Blacks more exposed to family deaths than Whites

Washington: According to a new study, African-Americans are more likely to lose family members when compared to White family members, because of more number of racial disparities in exposure and timing of family member deaths.

The study suggests, the Black Americans are more likely to experience more family deaths throughout their lives.

The researchers, examined racial disparities in exposure and timing of family member deaths to uncover an underappreciated layer of racial inequality.

“The potentially substantial damage to surviving family members is a largely overlooked area of racial disadvantage. By calling attention to this heightened vulnerability of black Americans, our findings underscore the need to address the potential impact of more frequent and earlier exposure to family member deaths in the process of cumulative disadvantage,” said Debra Umberson.

The study is published in the Proceedings of the National Academy of Sciences.

Umberson and her colleagues used national representative datasets of more than 42,000 people.
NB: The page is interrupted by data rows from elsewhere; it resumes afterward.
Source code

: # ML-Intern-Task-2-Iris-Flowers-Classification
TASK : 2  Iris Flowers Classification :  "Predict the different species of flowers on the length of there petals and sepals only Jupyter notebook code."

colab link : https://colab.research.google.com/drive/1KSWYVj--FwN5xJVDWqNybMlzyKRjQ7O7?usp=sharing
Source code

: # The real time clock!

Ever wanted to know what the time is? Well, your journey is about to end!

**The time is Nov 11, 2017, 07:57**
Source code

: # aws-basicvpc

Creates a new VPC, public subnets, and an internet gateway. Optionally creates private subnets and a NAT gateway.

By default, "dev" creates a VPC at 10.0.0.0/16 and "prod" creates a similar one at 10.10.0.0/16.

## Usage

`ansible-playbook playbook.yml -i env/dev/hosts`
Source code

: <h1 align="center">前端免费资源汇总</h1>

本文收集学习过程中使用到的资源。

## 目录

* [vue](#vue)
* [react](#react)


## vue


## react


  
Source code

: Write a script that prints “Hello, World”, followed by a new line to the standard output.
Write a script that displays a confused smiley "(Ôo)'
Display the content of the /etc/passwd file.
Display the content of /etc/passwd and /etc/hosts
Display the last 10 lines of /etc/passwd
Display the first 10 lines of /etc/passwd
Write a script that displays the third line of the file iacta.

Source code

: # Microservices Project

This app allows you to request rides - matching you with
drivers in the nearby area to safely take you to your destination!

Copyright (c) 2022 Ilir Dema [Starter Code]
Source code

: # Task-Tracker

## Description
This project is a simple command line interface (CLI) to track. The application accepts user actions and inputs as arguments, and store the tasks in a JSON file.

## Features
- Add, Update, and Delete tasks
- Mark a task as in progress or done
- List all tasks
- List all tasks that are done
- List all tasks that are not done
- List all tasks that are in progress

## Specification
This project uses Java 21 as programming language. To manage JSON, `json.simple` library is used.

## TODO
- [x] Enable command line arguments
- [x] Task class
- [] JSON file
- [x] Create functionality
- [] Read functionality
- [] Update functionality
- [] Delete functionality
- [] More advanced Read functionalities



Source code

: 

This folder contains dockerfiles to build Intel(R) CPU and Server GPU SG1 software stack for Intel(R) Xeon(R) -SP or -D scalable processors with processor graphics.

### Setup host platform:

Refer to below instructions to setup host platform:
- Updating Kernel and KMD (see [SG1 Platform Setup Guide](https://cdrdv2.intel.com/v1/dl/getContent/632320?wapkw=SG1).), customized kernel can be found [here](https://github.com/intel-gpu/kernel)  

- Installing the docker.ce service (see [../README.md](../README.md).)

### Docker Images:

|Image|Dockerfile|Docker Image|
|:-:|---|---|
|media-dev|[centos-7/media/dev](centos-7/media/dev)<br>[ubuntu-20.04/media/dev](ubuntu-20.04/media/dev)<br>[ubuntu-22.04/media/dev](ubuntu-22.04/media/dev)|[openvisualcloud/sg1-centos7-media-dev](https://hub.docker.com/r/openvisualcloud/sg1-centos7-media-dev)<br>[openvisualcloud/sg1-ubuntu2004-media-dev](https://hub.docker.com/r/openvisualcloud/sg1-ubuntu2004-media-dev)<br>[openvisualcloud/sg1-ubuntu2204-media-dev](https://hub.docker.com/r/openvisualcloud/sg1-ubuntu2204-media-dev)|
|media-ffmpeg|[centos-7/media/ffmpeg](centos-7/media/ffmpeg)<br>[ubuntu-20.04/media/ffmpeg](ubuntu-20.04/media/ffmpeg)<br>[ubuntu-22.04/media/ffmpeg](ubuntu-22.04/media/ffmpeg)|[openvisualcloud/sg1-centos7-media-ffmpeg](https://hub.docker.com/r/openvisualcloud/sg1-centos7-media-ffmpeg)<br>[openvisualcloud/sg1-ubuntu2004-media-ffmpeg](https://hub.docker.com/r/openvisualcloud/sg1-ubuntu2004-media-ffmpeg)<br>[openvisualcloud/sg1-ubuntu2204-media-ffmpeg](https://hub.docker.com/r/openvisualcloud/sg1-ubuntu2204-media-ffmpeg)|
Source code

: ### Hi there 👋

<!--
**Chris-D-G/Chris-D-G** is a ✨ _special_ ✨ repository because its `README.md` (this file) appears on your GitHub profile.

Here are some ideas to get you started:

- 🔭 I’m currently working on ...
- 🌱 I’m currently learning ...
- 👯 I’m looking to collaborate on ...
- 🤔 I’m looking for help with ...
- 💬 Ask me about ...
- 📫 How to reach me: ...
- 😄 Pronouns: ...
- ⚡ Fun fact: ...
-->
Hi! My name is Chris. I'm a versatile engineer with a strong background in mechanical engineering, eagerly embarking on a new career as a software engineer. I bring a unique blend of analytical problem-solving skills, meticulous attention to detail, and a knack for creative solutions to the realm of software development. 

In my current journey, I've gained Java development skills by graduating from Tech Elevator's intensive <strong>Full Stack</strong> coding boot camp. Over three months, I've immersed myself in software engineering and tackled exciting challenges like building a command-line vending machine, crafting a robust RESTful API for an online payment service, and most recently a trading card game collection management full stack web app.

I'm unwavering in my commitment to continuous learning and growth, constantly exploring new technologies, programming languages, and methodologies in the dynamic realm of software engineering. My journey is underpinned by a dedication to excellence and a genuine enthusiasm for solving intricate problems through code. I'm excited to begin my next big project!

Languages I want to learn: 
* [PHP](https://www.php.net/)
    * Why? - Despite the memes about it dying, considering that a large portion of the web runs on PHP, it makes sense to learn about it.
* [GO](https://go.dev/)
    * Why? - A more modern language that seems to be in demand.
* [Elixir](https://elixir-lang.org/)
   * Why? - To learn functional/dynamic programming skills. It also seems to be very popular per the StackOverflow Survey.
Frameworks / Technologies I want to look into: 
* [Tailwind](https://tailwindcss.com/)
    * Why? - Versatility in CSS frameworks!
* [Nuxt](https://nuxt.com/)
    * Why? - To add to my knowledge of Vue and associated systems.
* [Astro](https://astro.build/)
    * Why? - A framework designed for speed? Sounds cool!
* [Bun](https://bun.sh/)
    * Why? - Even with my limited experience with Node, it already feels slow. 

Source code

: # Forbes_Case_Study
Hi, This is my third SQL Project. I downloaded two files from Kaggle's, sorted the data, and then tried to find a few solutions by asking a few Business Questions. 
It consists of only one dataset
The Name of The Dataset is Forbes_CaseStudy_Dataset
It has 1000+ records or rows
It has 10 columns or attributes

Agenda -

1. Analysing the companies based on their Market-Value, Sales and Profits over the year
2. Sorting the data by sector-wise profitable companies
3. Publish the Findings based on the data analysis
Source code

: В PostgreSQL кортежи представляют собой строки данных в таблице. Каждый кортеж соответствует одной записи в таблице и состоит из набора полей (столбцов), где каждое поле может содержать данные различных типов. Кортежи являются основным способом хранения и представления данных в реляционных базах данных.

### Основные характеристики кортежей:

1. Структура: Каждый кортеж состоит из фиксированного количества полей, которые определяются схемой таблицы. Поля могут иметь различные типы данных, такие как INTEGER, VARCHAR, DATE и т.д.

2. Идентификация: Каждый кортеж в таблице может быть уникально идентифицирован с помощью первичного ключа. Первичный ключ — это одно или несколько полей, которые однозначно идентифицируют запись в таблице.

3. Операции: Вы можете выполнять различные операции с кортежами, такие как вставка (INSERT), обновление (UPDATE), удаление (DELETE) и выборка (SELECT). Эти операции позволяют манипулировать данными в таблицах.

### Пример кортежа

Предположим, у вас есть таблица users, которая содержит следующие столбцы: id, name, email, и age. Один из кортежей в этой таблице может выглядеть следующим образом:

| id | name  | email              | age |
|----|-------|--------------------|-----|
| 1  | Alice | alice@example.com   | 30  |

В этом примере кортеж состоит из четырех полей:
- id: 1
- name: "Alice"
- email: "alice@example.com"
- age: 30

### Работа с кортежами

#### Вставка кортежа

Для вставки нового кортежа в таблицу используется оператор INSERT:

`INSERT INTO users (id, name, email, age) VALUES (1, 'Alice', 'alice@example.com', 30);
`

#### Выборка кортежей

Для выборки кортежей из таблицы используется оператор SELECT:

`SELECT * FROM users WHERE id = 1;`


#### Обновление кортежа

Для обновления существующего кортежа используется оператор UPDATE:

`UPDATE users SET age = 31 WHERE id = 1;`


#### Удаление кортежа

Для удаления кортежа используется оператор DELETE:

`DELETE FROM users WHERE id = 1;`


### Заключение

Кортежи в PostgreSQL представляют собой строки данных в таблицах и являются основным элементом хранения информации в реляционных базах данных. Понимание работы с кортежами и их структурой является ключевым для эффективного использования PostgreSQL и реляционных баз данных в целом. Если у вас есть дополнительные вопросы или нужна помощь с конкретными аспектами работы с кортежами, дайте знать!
They compared the non-Hispanic black and the non-Hispanic white Americans on their exposure to death of biological parents, children, siblings and spouses.

“If losing a family member is a disadvantage in the present in ways that disrupt the future, racial disparities in these losses over the life course is a tangible manifestation of racial inequality that needs to be systematically documented,” she said.

The study also showed that Black Americans saw more number of family member deaths overall than whites. By the age of 30, they were twice likely to see a death of more than two or more family members and 90 percent more likely to experience the deaths of 4 or more family members by the age of 65.

“This is the first population-based documentation of earlier and repeated bereavement experiences for Black Americans. Death of family members is highly likely to disrupt and strain other family relationships as well as the formation, duration and quality of relationships across the life course, further contributing to a broad range of adverse life outcomes including poor health and lower life expectancy,” Umberson said.(ANI)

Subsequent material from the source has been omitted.